Die während der Matinée präsentierte Kostprobe erinnert an die „Topidioten“ (à Eckoldt-Lesung). Ob uns derartige Topidioten allerdings wirklich Erkenntnisse bescheren werden ... ???

 

Aber: den Finger in die Wunde zu legen, die Absurdität dieses Systems (mal wieder ... oder überhaupt) bewusst zu machen – das wäre doch schon mal was!
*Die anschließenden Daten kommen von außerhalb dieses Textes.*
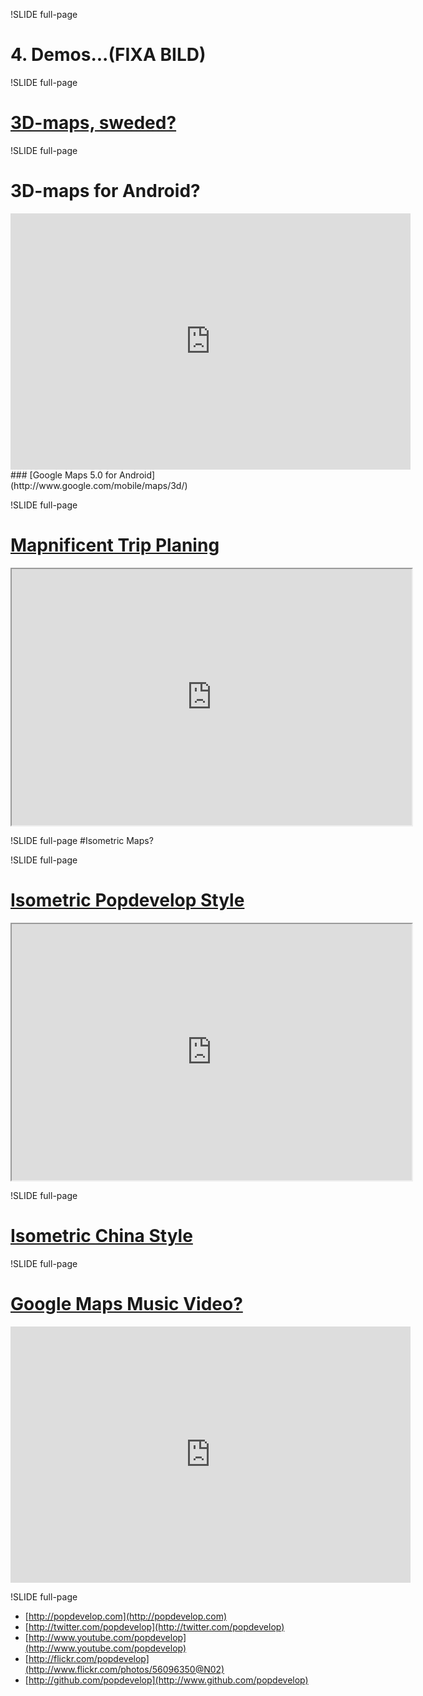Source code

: !SLIDE full-page

# 4. Demos...(FIXA BILD)

!SLIDE full-page

# [3D-maps, sweded?](http://bit.ly/fxBpw0)

!SLIDE full-page

# 3D-maps for Android?
<iframe title="YouTube video player" width="640" height="410"
src="http://www.youtube.com/embed/TAh4yiCzgKw" frameborder="0"
allowfullscreen></iframe>
### [Google Maps 5.0 for Android](http://www.google.com/mobile/maps/3d/)

!SLIDE full-page

# [Mapnificent Trip Planing](http://www.mapnificent.net/torino/#/?lat0=45.061105116935906&lng0=7.713054452050756&t0=15)
<iframe title="Mapnificent Trip Planing" width="640" height="410"
src="http://www.mapnificent.net/torino/#/?lat0=45.061105116935906&lng0=7.713054452050756&t0=15"
framborder="0"></iframe>

!SLIDE full-page
#Isometric Maps?

!SLIDE full-page

# [Isometric Popdevelop Style](http://sewa.se/isometric/)
<iframe title="Mapnificent Trip Planing" width="640" height="410"
src="http://sewa.se/isometric"
framborder="0"></iframe>

!SLIDE full-page

# [Isometric China Style](http://bit.ly/fpzq1Q)

!SLIDE full-page

# [Google Maps Music Video?](http://www.thewildernessdowntown.com/)

<iframe title="YouTube video player" width="640" height="410"
src="http://www.youtube.com/embed/w44cdIOor7E#t=1m5s" frameborder="0"
allowfullscreen></iframe>

!SLIDE full-page

* [http://popdevelop.com](http://popdevelop.com)
* [http://twitter.com/popdevelop](http://twitter.com/popdevelop)
* [http://www.youtube.com/popdevelop](http://www.youtube.com/popdevelop)
* [http://flickr.com/popdevelop](http://www.flickr.com/photos/56096350@N02)
* [http://github.com/popdevelop](http://www.github.com/popdevelop)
Womöglich gar mit einigen unterhaltsamen frech-erhellenden Formulierungen (die Benennung unserer Parlamentarier als „monetär-missionarische Laienpriester“ hat mir schon mal ausnehmend gut gefallen!)

 

 

 

Und so hoffe ich also, dass in dem Streit zwischen Dramaturg („Ein Aufklärungsstück“) und Autor („Nein! Ein Lustspiel!“) der Dramaturg Recht behält. Wenigstens ein bisschen.

 

PS: 

Für die Musik in der Inszenierung wird das A-capella-Quintett SELBSTLAUT! sorgen. Bei der Matinée gaben die fünf schon mal eine Kostprobe ihres Könnens. - Wer würde nicht ihren musikalisch vorgetragenen Wunsch teilen:

 

"Ich wär so gerne Millionär"

 

Allerdings dürfte die daran geknüpfte Erwarung

 

"Dann wär mein Konto niemals leer"

 

ziemlich naiv sein. Soo große Sprünge lassen sich heutzutage mit einer Million nicht mehr machen (siehe oben, den Absatz über Banker und Hedgefonds - nicht umsonst gewähren sich die Mächtigen des Geldgewerbes Boni in zig-facher Millionenhöhe).